Shanghai Haoyuan Chemexpress Co., Ltd. (688131.SS): How It Makes Money
Shanghai Haoyuan Chemexpress generates revenue by providing integrated pharmaceutical and biotech services spanning custom synthesis, contract research and manufacturing (CDMO/CMO), and specialized reagents and intermediates for API and biologics development. Its monetization model combines project-based fees, long-term supply contracts, licensing/royalty arrangements, and sales of proprietary chemical intermediates.- Primary revenue streams: custom synthesis & contract R&D, manufacturing & supply of APIs/intermediates, specialty reagents and analytical services.
- Geographic diversification: business centers in Hong Kong, USA, Europe, Japan, Korea, India, Southeast Asia - enabling higher-margin international contracts.
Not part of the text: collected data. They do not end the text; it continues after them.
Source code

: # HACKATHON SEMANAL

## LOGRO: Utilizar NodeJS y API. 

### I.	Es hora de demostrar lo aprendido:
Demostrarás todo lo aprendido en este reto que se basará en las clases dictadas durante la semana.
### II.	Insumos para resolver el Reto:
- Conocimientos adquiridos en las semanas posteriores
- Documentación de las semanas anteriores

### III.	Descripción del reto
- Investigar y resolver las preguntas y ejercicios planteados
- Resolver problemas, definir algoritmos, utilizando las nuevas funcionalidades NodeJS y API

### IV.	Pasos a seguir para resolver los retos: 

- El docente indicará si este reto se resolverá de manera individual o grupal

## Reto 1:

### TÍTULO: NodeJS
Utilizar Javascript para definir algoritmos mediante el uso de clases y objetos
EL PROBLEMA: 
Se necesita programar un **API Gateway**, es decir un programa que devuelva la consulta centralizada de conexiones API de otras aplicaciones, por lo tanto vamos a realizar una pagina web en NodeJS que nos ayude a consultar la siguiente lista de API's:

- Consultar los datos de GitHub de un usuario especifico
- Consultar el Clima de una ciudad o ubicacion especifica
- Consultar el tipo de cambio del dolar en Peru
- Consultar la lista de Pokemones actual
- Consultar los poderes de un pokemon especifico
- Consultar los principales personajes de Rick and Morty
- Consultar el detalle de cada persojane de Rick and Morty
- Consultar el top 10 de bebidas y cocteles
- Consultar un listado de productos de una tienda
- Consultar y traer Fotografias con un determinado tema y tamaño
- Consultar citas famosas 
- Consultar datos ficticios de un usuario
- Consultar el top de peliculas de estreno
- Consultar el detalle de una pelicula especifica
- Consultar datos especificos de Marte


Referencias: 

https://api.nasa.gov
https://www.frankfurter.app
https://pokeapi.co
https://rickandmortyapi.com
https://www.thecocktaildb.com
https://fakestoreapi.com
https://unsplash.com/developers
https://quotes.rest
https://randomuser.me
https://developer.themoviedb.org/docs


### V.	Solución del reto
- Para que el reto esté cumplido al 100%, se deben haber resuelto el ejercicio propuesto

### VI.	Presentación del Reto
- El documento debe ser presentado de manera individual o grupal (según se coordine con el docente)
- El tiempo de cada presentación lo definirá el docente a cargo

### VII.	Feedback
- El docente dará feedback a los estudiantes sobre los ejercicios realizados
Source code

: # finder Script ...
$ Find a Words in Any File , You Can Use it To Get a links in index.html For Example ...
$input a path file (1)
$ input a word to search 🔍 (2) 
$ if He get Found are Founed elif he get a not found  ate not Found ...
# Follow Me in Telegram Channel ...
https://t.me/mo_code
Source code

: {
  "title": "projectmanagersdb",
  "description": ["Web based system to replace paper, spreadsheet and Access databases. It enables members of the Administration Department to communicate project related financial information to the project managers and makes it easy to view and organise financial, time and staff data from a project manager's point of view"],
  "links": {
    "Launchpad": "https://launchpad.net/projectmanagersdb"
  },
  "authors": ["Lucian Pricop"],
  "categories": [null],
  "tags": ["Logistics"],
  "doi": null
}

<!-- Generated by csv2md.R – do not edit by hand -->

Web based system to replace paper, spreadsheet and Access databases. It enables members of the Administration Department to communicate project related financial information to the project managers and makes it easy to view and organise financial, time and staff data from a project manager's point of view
- R&D-driven margin expansion: in-house discovery chemistry, process optimization and scale-up capabilities shorten timelines and capture value across the project lifecycle.
| Metric | Value |
|---|---|
| Market Capitalization (Dec 2025) | 15.45 billion CNY |
| Revenue (TTM ending Sep 30, 2025) | 2.71 billion CNY |
| YoY Revenue Growth | 27.66% |
| Trailing P/E | 51.95 |
| Forward P/E | 52.58 |
| Global Business Centers | Hong Kong, USA, Europe, Japan, Korea, India, Southeast Asia |
- How projects are priced: milestone and time-and-material structures for R&D; capacity-based and per-kg pricing for manufacturing; premium pricing for expedited or regulated (GMP) production.
- Value capture: moving projects from discovery to commercial supply increases lifetime revenue per client through recurring manufacturing contracts and licensing where applicable.
- Investment focus: ongoing capital allocation to R&D centers and manufacturing sites to support higher-throughput, compliant production and to expand service offerings.